Kaelen stood still. He closed his eyes. He didn't need to see. He could feel the hum of the magic. He could feel the vibrations of the golems' crystalline feet on the floor. He activated [Unleashed Essence], not as a weapon, but as a sonar pulse. A wave of pure energy washed out from him, and for a split second, he could feel the entire room. The golems. The walls. And Isolde, a frantic, burning beacon of frustration.
He opened his eyes and moved. He didn't run. He walked with purpose, his gaze fixed not on the reflections, but on the faint seams in the floor between the mirror panels. He was navigating by touch, by instinct, by the stolen memories of a long-dead architect who had designed a similar hall.
A golem shimmered into existence before him. It was tall, humanoid, with sharp, jagged limbs. It swung a crystal fist. Kaelen didn't dodge. He threw up his left arm, the [Gorok's Shackle] meeting the blow. The impact was jarring, a numbing shock that ran up his arm and into his shoulder. The gauntlet held, but the force sent him stumbling back. The golem was strong.
He couldn't fight them all head-on. He needed to change the game.
He sprinted, not towards the exit, but towards the center of the room.

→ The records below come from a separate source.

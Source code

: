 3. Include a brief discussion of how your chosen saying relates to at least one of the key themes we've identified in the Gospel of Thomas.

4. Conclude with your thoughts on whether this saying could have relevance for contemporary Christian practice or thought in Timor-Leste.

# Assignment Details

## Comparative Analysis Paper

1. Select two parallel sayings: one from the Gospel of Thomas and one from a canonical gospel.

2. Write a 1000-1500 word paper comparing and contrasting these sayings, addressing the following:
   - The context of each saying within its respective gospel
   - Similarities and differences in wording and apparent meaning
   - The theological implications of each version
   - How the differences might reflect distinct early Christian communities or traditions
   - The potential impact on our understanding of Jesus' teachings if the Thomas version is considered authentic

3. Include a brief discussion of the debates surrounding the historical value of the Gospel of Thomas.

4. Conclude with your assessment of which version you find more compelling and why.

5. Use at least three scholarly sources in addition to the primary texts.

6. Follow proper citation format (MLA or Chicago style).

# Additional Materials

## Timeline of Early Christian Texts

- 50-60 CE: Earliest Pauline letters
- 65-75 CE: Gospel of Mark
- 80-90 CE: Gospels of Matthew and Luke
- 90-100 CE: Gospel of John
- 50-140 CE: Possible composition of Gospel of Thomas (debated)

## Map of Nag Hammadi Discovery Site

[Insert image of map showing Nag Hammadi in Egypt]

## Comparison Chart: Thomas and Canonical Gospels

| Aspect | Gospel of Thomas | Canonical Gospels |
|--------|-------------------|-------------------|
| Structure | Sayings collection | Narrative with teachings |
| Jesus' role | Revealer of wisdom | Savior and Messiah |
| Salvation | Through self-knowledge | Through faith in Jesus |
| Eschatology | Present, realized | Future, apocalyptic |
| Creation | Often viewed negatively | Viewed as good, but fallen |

Isolde saw him. "What are you doing, you fool? The exit is that way!"
He ignored her. He reached the center and slammed his gauntleted fist onto the central floor panel. A spiderweb of cracks appeared in the mirror beneath his feet. He hit it again. And again. The sound was deafening, a high-pitched shriek of stressed glass.

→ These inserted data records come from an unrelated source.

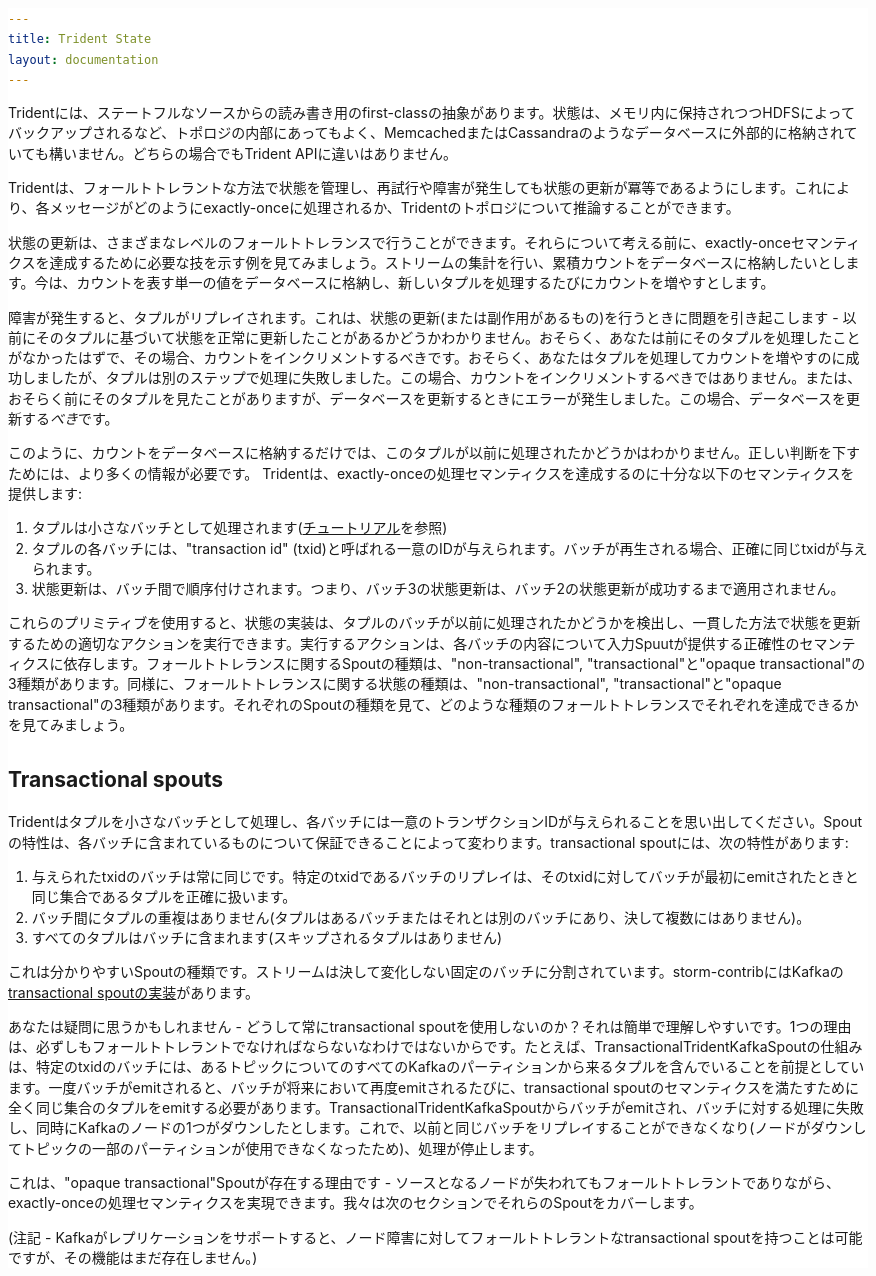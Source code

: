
 ```yaml
---
title: Trident State
layout: documentation
---
```



Tridentには、ステートフルなソースからの読み書き用のfirst-classの抽象があります。状態は、メモリ内に保持されつつHDFSによってバックアップされるなど、トポロジの内部にあってもよく、MemcachedまたはCassandraのようなデータベースに外部的に格納されていても構いません。どちらの場合でもTrident APIに違いはありません。

Tridentは、フォールトトレラントな方法で状態を管理し、再試行や障害が発生しても状態の更新が冪等であるようにします。これにより、各メッセージがどのようにexactly-onceに処理されるか、Tridentのトポロジについて推論することができます。

状態の更新は、さまざまなレベルのフォールトトレランスで行うことができます。それらについて考える前に、exactly-onceセマンティクスを達成するために必要な技を示す例を見てみましょう。ストリームの集計を行い、累積カウントをデータベースに格納したいとします。今は、カウントを表す単一の値をデータベースに格納し、新しいタプルを処理するたびにカウントを増やすとします。

障害が発生すると、タプルがリプレイされます。これは、状態の更新(または副作用があるもの)を行うときに問題を引き起こします - 以前にそのタプルに基づいて状態を正常に更新したことがあるかどうかわかりません。おそらく、あなたは前にそのタプルを処理したことがなかったはずで、その場合、カウントをインクリメントするべきです。おそらく、あなたはタプルを処理してカウントを増やすのに成功しましたが、タプルは別のステップで処理に失敗しました。この場合、カウントをインクリメントするべきではありません。または、おそらく前にそのタプルを見たことがありますが、データベースを更新するときにエラーが発生しました。この場合、データベースを更新する*べき*です。

このように、カウントをデータベースに格納するだけでは、このタプルが以前に処理されたかどうかはわかりません。正しい判断を下すためには、より多くの情報が必要です。 Tridentは、exactly-onceの処理セマンティクスを達成するのに十分な以下のセマンティクスを提供します:

1. タプルは小さなバッチとして処理されます([チュートリアル](Trident-tutorial.html)を参照)
2. タプルの各バッチには、"transaction id" (txid)と呼ばれる一意のIDが与えられます。バッチが再生される場合、正確に同じtxidが与えられます。
3. 状態更新は、バッチ間で順序付けされます。つまり、バッチ3の状態更新は、バッチ2の状態更新が成功するまで適用されません。

これらのプリミティブを使用すると、状態の実装は、タプルのバッチが以前に処理されたかどうかを検出し、一貫した方法で状態を更新するための適切なアクションを実行できます。実行するアクションは、各バッチの内容について入力Spuutが提供する正確性のセマンティクスに依存します。フォールトトレランスに関するSpoutの種類は、"non-transactional", "transactional"と"opaque transactional"の3種類があります。同様に、フォールトトレランスに関する状態の種類は、"non-transactional", "transactional"と"opaque transactional"の3種類があります。それぞれのSpoutの種類を見て、どのような種類のフォールトトレランスでそれぞれを達成できるかを見てみましょう。

## Transactional spouts

Tridentはタプルを小さなバッチとして処理し、各バッチには一意のトランザクションIDが与えられることを思い出してください。Spoutの特性は、各バッチに含まれているものについて保証できることによって変わります。transactional spoutには、次の特性があります:

1. 与えられたtxidのバッチは常に同じです。特定のtxidであるバッチのリプレイは、そのtxidに対してバッチが最初にemitされたときと同じ集合であるタプルを正確に扱います。
2. バッチ間にタプルの重複はありません(タプルはあるバッチまたはそれとは別のバッチにあり、決して複数にはありません)。
3. すべてのタプルはバッチに含まれます(スキップされるタプルはありません)

これは分かりやすいSpoutの種類です。ストリームは決して変化しない固定のバッチに分割されています。storm-contribにはKafkaの[transactional spoutの実装]({{page.git-tree-base}}/external/storm-kafka/src/jvm/org/apache/storm/kafka/trident/TransactionalTridentKafkaSpout.java)があります。

あなたは疑問に思うかもしれません - どうして常にtransactional spoutを使用しないのか？それは簡単で理解しやすいです。1つの理由は、必ずしもフォールトトレラントでなければならないなわけではないからです。たとえば、TransactionalTridentKafkaSpoutの仕組みは、特定のtxidのバッチには、あるトピックについてのすべてのKafkaのパーティションから来るタプルを含んでいることを前提としています。一度バッチがemitされると、バッチが将来において再度emitされるたびに、transactional spoutのセマンティクスを満たすために全く同じ集合のタプルをemitする必要があります。TransactionalTridentKafkaSpoutからバッチがemitされ、バッチに対する処理に失敗し、同時にKafkaのノードの1つがダウンしたとします。これで、以前と同じバッチをリプレイすることができなくなり(ノードがダウンしてトピックの一部のパーティションが使用できなくなったため)、処理が停止します。

これは、"opaque transactional"Spoutが存在する理由です - ソースとなるノードが失われてもフォールトトレラントでありながら、exactly-onceの処理セマンティクスを実現できます。我々は次のセクションでそれらのSpoutをカバーします。

(注記 - Kafkaがレプリケーションをサポートすると、ノード障害に対してフォールトトレラントなtransactional spoutを持つことは可能ですが、その機能はまだ存在しません。)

The golems turned, converging on him. Isolde cursed, seeing his suicidal plan. She charged, her sword a silver blur, trying to draw them off. "You'll get us both killed!"

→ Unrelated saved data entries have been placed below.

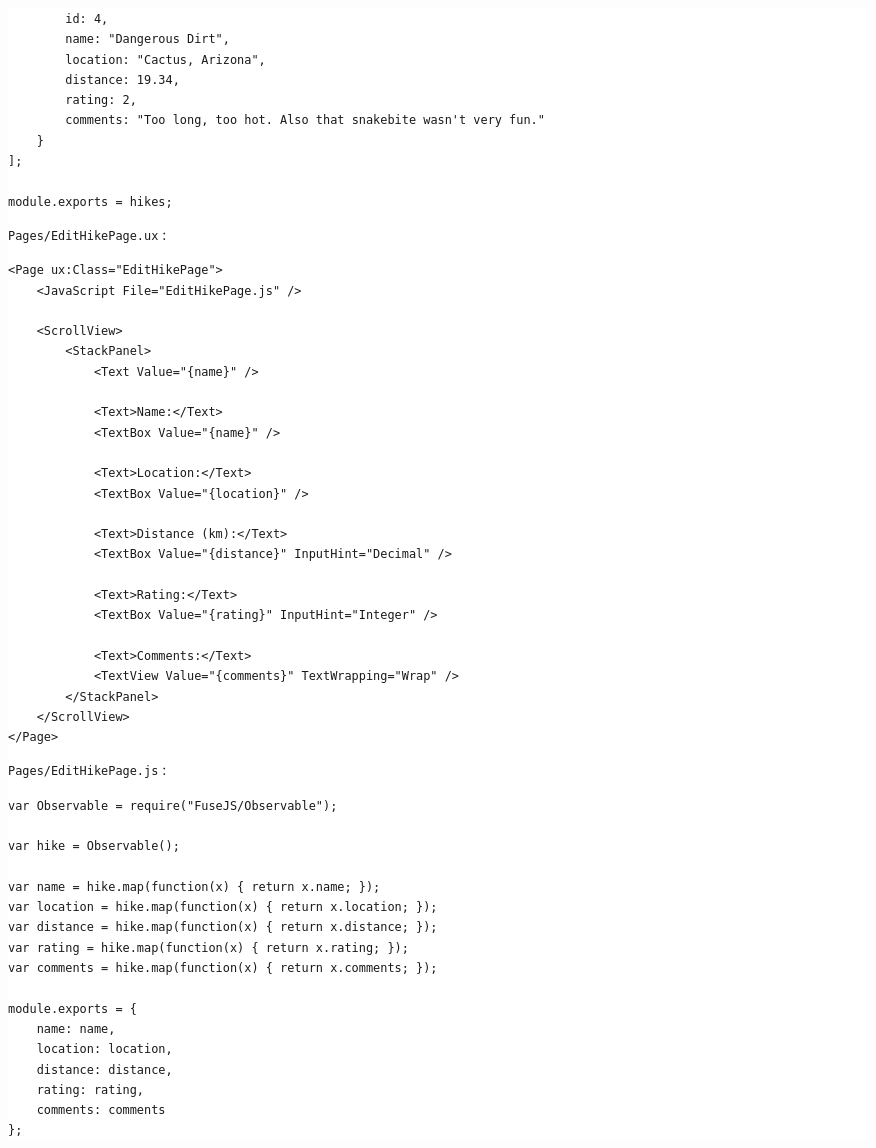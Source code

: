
 ```
        id: 4,
        name: "Dangerous Dirt",
        location: "Cactus, Arizona",
        distance: 19.34,
        rating: 2,
        comments: "Too long, too hot. Also that snakebite wasn't very fun."
    }
];

module.exports = hikes;
```

`Pages/EditHikePage.ux` :
```
<Page ux:Class="EditHikePage">
    <JavaScript File="EditHikePage.js" />

    <ScrollView>
        <StackPanel>
            <Text Value="{name}" />

            <Text>Name:</Text>
            <TextBox Value="{name}" />

            <Text>Location:</Text>
            <TextBox Value="{location}" />

            <Text>Distance (km):</Text>
            <TextBox Value="{distance}" InputHint="Decimal" />

            <Text>Rating:</Text>
            <TextBox Value="{rating}" InputHint="Integer" />

            <Text>Comments:</Text>
            <TextView Value="{comments}" TextWrapping="Wrap" />
        </StackPanel>
    </ScrollView>
</Page>
```

`Pages/EditHikePage.js` :
```
var Observable = require("FuseJS/Observable");

var hike = Observable();

var name = hike.map(function(x) { return x.name; });
var location = hike.map(function(x) { return x.location; });
var distance = hike.map(function(x) { return x.distance; });
var rating = hike.map(function(x) { return x.rating; });
var comments = hike.map(function(x) { return x.comments; });

module.exports = {
    name: name,
    location: location,
    distance: distance,
    rating: rating,
    comments: comments
};
```
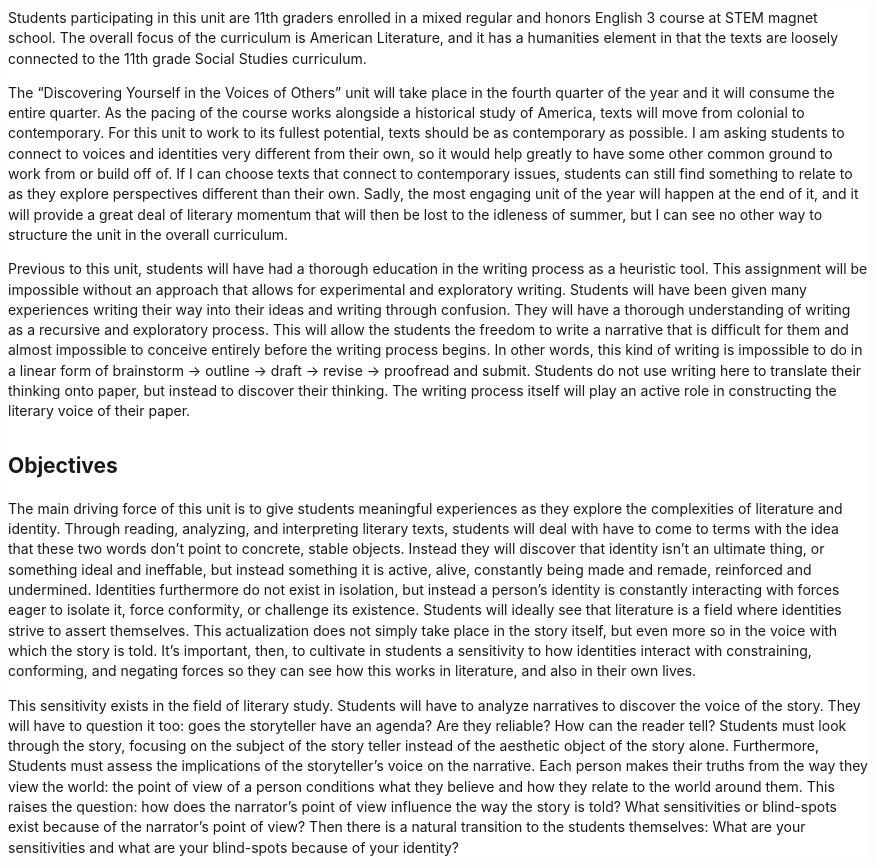 Students participating in this unit are 11th graders enrolled in a mixed regular and honors English 3 course at STEM magnet school. The overall focus of the curriculum is American Literature, and it has a humanities element in that the texts are loosely connected to the 11th grade Social Studies curriculum.
</p>
<p>
The “Discovering Yourself in the Voices of Others” unit will take place in the fourth quarter of the year and it will consume the entire quarter. As the pacing of the course works alongside a historical study of America, texts will move from colonial to contemporary. For this unit to work to its fullest potential, texts should be as contemporary as possible. I am asking students to connect to voices and identities very different from their own, so it would help greatly to have some other common ground to work from or build off of. If I can choose texts that connect to contemporary issues, students can still find something to relate to as they explore perspectives different than their own. Sadly, the most engaging unit of the year will happen at the end of it, and it will provide a great deal of literary momentum that will then be lost to the idleness of summer, but I can see no other way to structure the unit in the overall curriculum.
</p>
<p>
Previous to this unit, students will have had a thorough education in the writing process as a heuristic tool. This assignment will be impossible without an approach that allows for experimental and exploratory writing. Students will have been given many experiences writing their way into their ideas and writing through confusion. They will have a thorough understanding of writing as a recursive and exploratory process. This will allow the students the freedom to write a narrative that is difficult for them and almost impossible to conceive entirely before the writing process begins. In other words, this kind of writing is impossible to do in a linear form of brainstorm → outline → draft → revise → proofread and submit. Students do not use writing here to translate their thinking onto paper, but instead to discover their thinking. The writing process itself will play an active role in constructing the literary voice of their paper.
</p>
<h2>
Objectives
</h2>
<p>
The main driving force of this unit is to give students meaningful experiences as they explore the complexities of literature and identity. Through reading, analyzing, and interpreting literary texts, students will deal with have to come to terms with the idea that these two words don’t point to concrete, stable objects. Instead they will discover that identity isn’t an ultimate thing, or something ideal and ineffable, but instead something it is active, alive, constantly being made and remade, reinforced and undermined. Identities furthermore do not exist in isolation, but instead a person’s identity is constantly interacting with forces eager to isolate it, force conformity, or challenge its existence. Students will ideally see that literature is a field where identities strive to assert themselves. This actualization does not simply take place in the story itself, but even more so in the voice with which the story is told. It’s important, then, to cultivate in students a sensitivity to how identities interact with constraining, conforming, and negating forces so they can see how this works in literature, and also in their own lives.
</p>
<p>
This sensitivity exists in the field of literary study. Students will have to analyze narratives to discover the voice of the story. They will have to question it too: goes the storyteller have an agenda? Are they reliable? How can the reader tell? Students must look through the story, focusing on the subject of the story teller instead of the aesthetic object of the story alone. Furthermore, Students must assess the implications of the storyteller’s voice on the narrative. Each person makes their truths from the way they view the world: the point of view of a person conditions what they believe and how they relate to the world around them. This raises the question: how does the narrator’s point of view influence the way the story is told? What sensitivities or blind-spots exist because of the narrator’s point of view? Then there is a natural transition to the students themselves: What are your sensitivities and what are your blind-spots because of your identity?
</p>
<p>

A golem cornered her, its fist swinging. She parried, but the force was immense, driving her to one knee. Another one was looming over Kaelen.
He had one chance.
He poured every ounce of his stolen mana into the [Gorok's Shackle]. The gauntlet blazed with sickly green light. He roared, a sound of pure, primal effort, and slammed his fist down one last time.
The floor exploded.
Not into dust. Into a thousand razor-sharp shards. The mirrors on the walls, linked by the same magic, shattered in a chain reaction. The Chamber of Mirrors became a storm of flying glass.
Kaelen threw himself to the ground, covering his head. Shards rained down, slicing through his leathers, biting into his back and arms. He felt a searing pain as a piece of glass the size of a dagger embedded itself in his shoulder.
He heard Isolde scream, a cry of pain and shock.
The storm subsided. The room was gone. It was just a circular stone chamber, littered with glittering, broken glass. The magic was dead. The golems were just inert statues, shattered by the cataclysm.
Kaelen pushed himself up, his body screaming in protest. He was bleeding from a dozen cuts. His shoulder was on fire. He saw Isolde a few feet away, on her hands and knees. Her silver armor was scratched and dented, but she was alive. A line of blood ran down her temple from a cut on her scalp.
She looked up at him, her eyes wide with a mixture of horror, shock, and something else. Something he couldn't quite read. He hadn't just won. He had destroyed the very ground they stood on. He had saved her by nearly killing them both.
He held out his uninjured hand to her. "The exit is that way," he said, his voice a rough rasp. He pointed to a now-visible door on the far side of the ruined chamber.